Originally Published Tuesday, November 04, 2008
At a recent conference a speaker posed a problem in which a field accepted a string of characters with a maximum of 32,768 bytes, then asked the audience what values they would use for boundary testing. Immediately some of the attendees unleashed a flurry of silly wild ass guesses (SWAG) such as “32,000,” “64,000,” and, of course, what attempt at guessing would be complete without someone yelling out “how about a really large string!” One person asked whether it was bytes or characters? A reasonable question, but the speaker than began talking about double byte characters (DBCS). (Double byte is, in technological time, a relatively antiquated character encoding technology since most modern operating systems process data as Unicode.)
So, while some folks in the audience continued to shout out various SWAGs, I was still pondering why anyone in their right mind would artificially constrain a user input to such a seemingly ridiculous magic number within the context of computer processing and programming languages. Programming languages allow specific ranges of numeric input. Most strongly typed languages such as the C family of languages have explicit built in or intrinsic data types that include signed and unsigned ranges. For example, an unsigned short is 2^16 or 0 through 65,535, and a signed short is also 2^16 but the range is -32,768 through +32,787. Since the speaker didn’t indicate what programming language was used in this magical field, the only logical conclusion a professional tester can rationally deduce is that 32,768 is a magic number, or in other words a “hard-coded” constant value embedded somewhere in the code.
Asking questions is important! But, asking a bunch of contextually-free questions or throwing out random guesses is usually not the most efficient or productive use of one’s time. Asking specific rational questions or making logical assertions based on knowledge and understanding is important, and is generally more productive; especially when testing the boundary conditions of input or output values in software. Boundary testing is a technique that focuses on linear input or output values that are fixed, or fixed-in-time and used for various computations or Boolean decisions (branching) within the software. Similar to most testing techniques boundary testing focuses on exposing one category of issues based on a very specific fault model, and is an extremely efficient systematic approach to effectively expose that particular category of issues. In particular boundary testing is useful in identifying problems with:
- improperly used relational operators
- incorrectly assigned constant values
- and computational errors that might cause an intrinsic data type to either overflow or wrap especially when casting or converting between data types (proper identification of the data type and knowledge of the minimum and maximum ranges is critical)
I previously wrote about approaches to help the tester identify potential boundary conditions, and how to design tests to adequately analyze those specific boundary values. As I previously stated, boundary testing involves the systematic analysis of a specific value. For example, a long file name on the Windows platform (both the base file name and the extension) should not exceed 255 characters. For file types that use a default 3-character extension the most interesting boundary values are 1 character (minimum base file name length) 251 characters (maximum base file name length assuming a standard 3-character extension), and 255 characters (with or without an extension to test what occurs with a base file name equal in length to the maximum base file name with a standard 3-character extension. (Of course, if the default extension is 1-character, or 2-characters, or 4-characters, etc., than the maximum base file name without extension needs to be recalculated.) Now, let’s see why specific values are important and critical to accurately analyze boundaries.

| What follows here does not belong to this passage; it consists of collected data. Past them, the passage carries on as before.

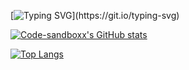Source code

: [![Typing SVG](https://readme-typing-svg.demolab.com?font=Fira+Code&pause=1000&color=03CB13&center=true&vCenter=true&multiline=true&repeat=false&width=500&lines=%3E+Hello%2C+I+am+Olena!)](https://git.io/typing-svg)
 
[![Code-sandboxx's GitHub stats](https://github-profile-readme-nxo5a7ycd-code-sandboxx.vercel.app/api?username=code-sandboxx&show_icons=true&theme=radical)](https://github.com/code-sandboxx)
        
        
[![Top Langs](https://github-profile-readme-nxo5a7ycd-code-sandboxx.vercel.app/api/top-langs/?username=code-sandboxx&langs_count=8&theme=radical)](https://github.com/code-sandboxx/github-readme-stats)     
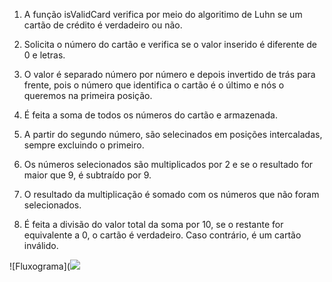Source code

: 1. A função isValidCard verifica por meio do algoritimo de Luhn se um cartão de crédito é verdadeiro ou não.

2. Solicita o número do cartão e verifica se o valor inserido é diferente de 0 e letras.

3. O valor é separado número por número e depois invertido de trás para frente, pois o número que identifica o cartão é o último e nós o queremos na primeira posição.

4. É feita a soma de todos os números do cartão e armazenada.

5. A partir do segundo número, são selecinados em posições intercaladas, sempre excluindo o primeiro.

6. Os números selecionados são multiplicados por 2 e se o resultado for maior que 9, é subtraído por 9.

7. O resultado da multiplicação é somado com os números que não foram selecionados.

8. É feita a divisão do valor total da soma por 10, se o restante for equivalente a 0, o cartão é verdadeiro. Caso contrário, é um cartão inválido.

![Fluxograma](<a href="//imgur.com/9SE1QxI"><img src="//s.imgur.com/min/embed.js" /><a>
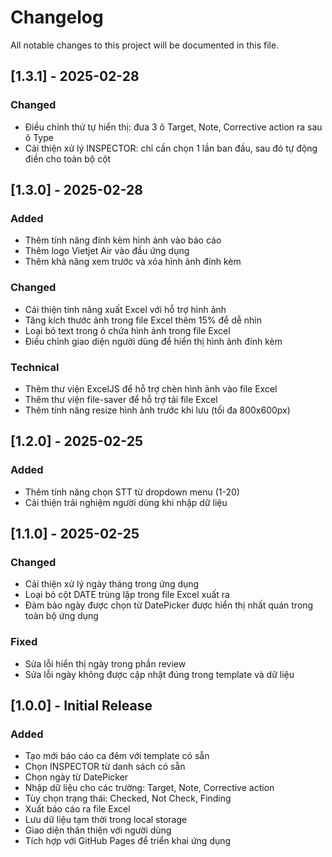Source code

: # Changelog

All notable changes to this project will be documented in this file.

## [1.3.1] - 2025-02-28

### Changed
- Điều chỉnh thứ tự hiển thị: đưa 3 ô Target, Note, Corrective action ra sau ô Type
- Cải thiện xử lý INSPECTOR: chỉ cần chọn 1 lần ban đầu, sau đó tự động điền cho toàn bộ cột

## [1.3.0] - 2025-02-28

### Added
- Thêm tính năng đính kèm hình ảnh vào báo cáo
- Thêm logo Vietjet Air vào đầu ứng dụng
- Thêm khả năng xem trước và xóa hình ảnh đính kèm

### Changed
- Cải thiện tính năng xuất Excel với hỗ trợ hình ảnh
- Tăng kích thước ảnh trong file Excel thêm 15% để dễ nhìn
- Loại bỏ text trong ô chứa hình ảnh trong file Excel
- Điều chỉnh giao diện người dùng để hiển thị hình ảnh đính kèm

### Technical
- Thêm thư viện ExcelJS để hỗ trợ chèn hình ảnh vào file Excel
- Thêm thư viện file-saver để hỗ trợ tải file Excel
- Thêm tính năng resize hình ảnh trước khi lưu (tối đa 800x600px)

## [1.2.0] - 2025-02-25

### Added
- Thêm tính năng chọn STT từ dropdown menu (1-20)
- Cải thiện trải nghiệm người dùng khi nhập dữ liệu

## [1.1.0] - 2025-02-25

### Changed
- Cải thiện xử lý ngày tháng trong ứng dụng
- Loại bỏ cột DATE trùng lặp trong file Excel xuất ra
- Đảm bảo ngày được chọn từ DatePicker được hiển thị nhất quán trong toàn bộ ứng dụng

### Fixed
- Sửa lỗi hiển thị ngày trong phần review
- Sửa lỗi ngày không được cập nhật đúng trong template và dữ liệu

## [1.0.0] - Initial Release

### Added
- Tạo mới báo cáo ca đêm với template có sẵn
- Chọn INSPECTOR từ danh sách có sẵn
- Chọn ngày từ DatePicker
- Nhập dữ liệu cho các trường: Target, Note, Corrective action
- Tùy chọn trạng thái: Checked, Not Check, Finding
- Xuất báo cáo ra file Excel
- Lưu dữ liệu tạm thời trong local storage
- Giao diện thân thiện với người dùng
- Tích hợp với GitHub Pages để triển khai ứng dụng
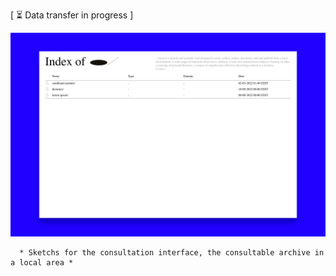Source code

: [ ⏳ Data transfer in progress ]

<p align="Left">
  <img src="images/researches_interface.gif" width="1080" alt="Interface Skectchs" title="Interface sketchs">
</p>

      * Sketchs for the consultation interface, the consultable archive in a local area *
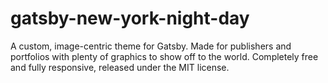 # gatsby-new-york-night-day
A custom, image-centric theme for Gatsby. Made for publishers and portfolios with plenty of graphics to show off to the world. Completely free and fully responsive, released under the MIT license.
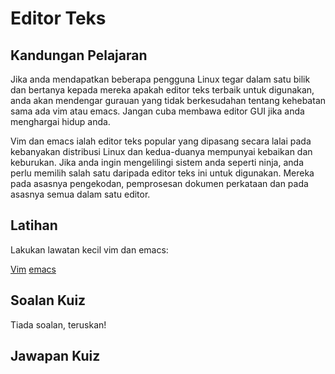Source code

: # Editor Teks

## Kandungan Pelajaran

Jika anda mendapatkan beberapa pengguna Linux tegar dalam satu bilik dan bertanya kepada mereka apakah editor teks terbaik untuk digunakan, anda akan mendengar gurauan yang tidak berkesudahan tentang kehebatan sama ada vim atau emacs. Jangan cuba membawa editor GUI jika anda menghargai hidup anda.

Vim dan emacs ialah editor teks popular yang dipasang secara lalai pada kebanyakan distribusi Linux dan kedua-duanya mempunyai kebaikan dan keburukan. Jika anda ingin mengelilingi sistem anda seperti ninja, anda perlu memilih salah satu daripada editor teks ini untuk digunakan. Mereka pada asasnya pengekodan, pemprosesan dokumen perkataan dan pada asasnya semua dalam satu editor.

## Latihan

Lakukan lawatan kecil vim dan emacs:

<a href="http://www.vim.org/">Vim</a>
<a href="https://www.gnu.org/software/emacs/">emacs</a>

## Soalan Kuiz

Tiada soalan, teruskan!

## Jawapan Kuiz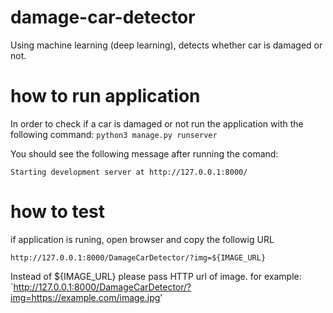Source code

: # damage-car-detector
Using machine learning (deep learning),  detects whether car is damaged or not. 


# how to run application
In order to check if a car is damaged or not run the application with the following command: 
`python3 manage.py runserver`

You should see the following message after running the comand:

`Starting development server at http://127.0.0.1:8000/ `


# how to test 
if application is  runing, open browser and copy the followig URL

`http://127.0.0.1:8000/DamageCarDetector/?img=${IMAGE_URL}`

Instead of ${IMAGE_URL} please pass HTTP url of image. for example:
`http://127.0.0.1:8000/DamageCarDetector/?img=https://example.com/image.jpg'
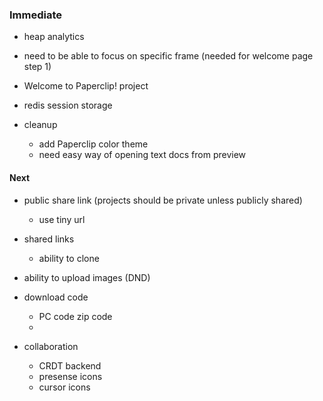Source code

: 
### Immediate

- heap analytics
- need to be able to focus on specific frame (needed for welcome page step 1)
- Welcome to Paperclip! project
- redis session storage


- cleanup
  - add Paperclip color theme
  - need easy way of opening text docs from preview


#### Next

- public share link (projects should be private unless publicly shared)
  - use tiny url

- shared links
  - ability to clone

- ability to upload images (DND)
- download code
  - PC code zip code
  - 

- collaboration
  - CRDT backend
  - presense icons
  - cursor icons
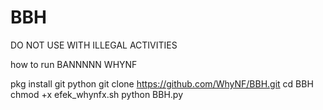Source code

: # BBH
DO NOT USE WITH ILLEGAL ACTIVITIES


how to run BANNNNN WHYNF

pkg install git python
git clone https://github.com/WhyNF/BBH.git
cd BBH
chmod +x efek_whynfx.sh
python BBH.py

On Windows Xp I used Notepad to test file name boundaries with a default 3-character extension. Of course the minimum -1 value is an empty string, and minimum and minimum +1 is saving a file with a 1-character and 2-character file name respectively. Next I entered a base file name of 250-characters (maximum -1) and 251-characters (maximum allowed assuming a default 3-character extension) and these file names were saved to the system with the default extension. Then I entered a 252-character file name and I got the expected error message indicating the file name is too long. But, what about my boundary of 255 characters maximum. (IMPORTANT – boundary values are not just at the edges of the extreme ranges of values, but there could be sub or supra boundary values within a range of values that may occur at the edges of equivalent class ranges, or specific values in special or unique equivalence class subsets.) So, I wondered what would happen if I entered just a base file name of 255 characters (which is the maximum length of a file name assuming an extension is also part of that file name)? Interestingly enough, on Windows Xp the operating system saved a file with 255-characters, but it did not have any extension which means that there was no application associated with the file. The same occurred with a 254-character base file name, and when I tried the maximum +1 of the overall complete file name range I was again presented with the same message I got with a 252 character base file name indicating the file name was too long.
Fortunately, the above issue was fixed in Windows Vista. But, as sometimes occurs in complex systems one fix occasionally leads to a different (but related)issue in the same functional area which is why regression testing is typically an effective testing strategy. So, when I ran my ‘regression tests’ on Windows Vista I quickly discovered the system would not save a file with only a base file name of any number of characters greater than 252-characters via Notepad. But, as I ran the specific boundary tests I realized something very important! When I entered a base file name of 252-characters I received the following error message.
And when I attempted the test with a base file name composed of any number of characters greater than 252 I received the following error message.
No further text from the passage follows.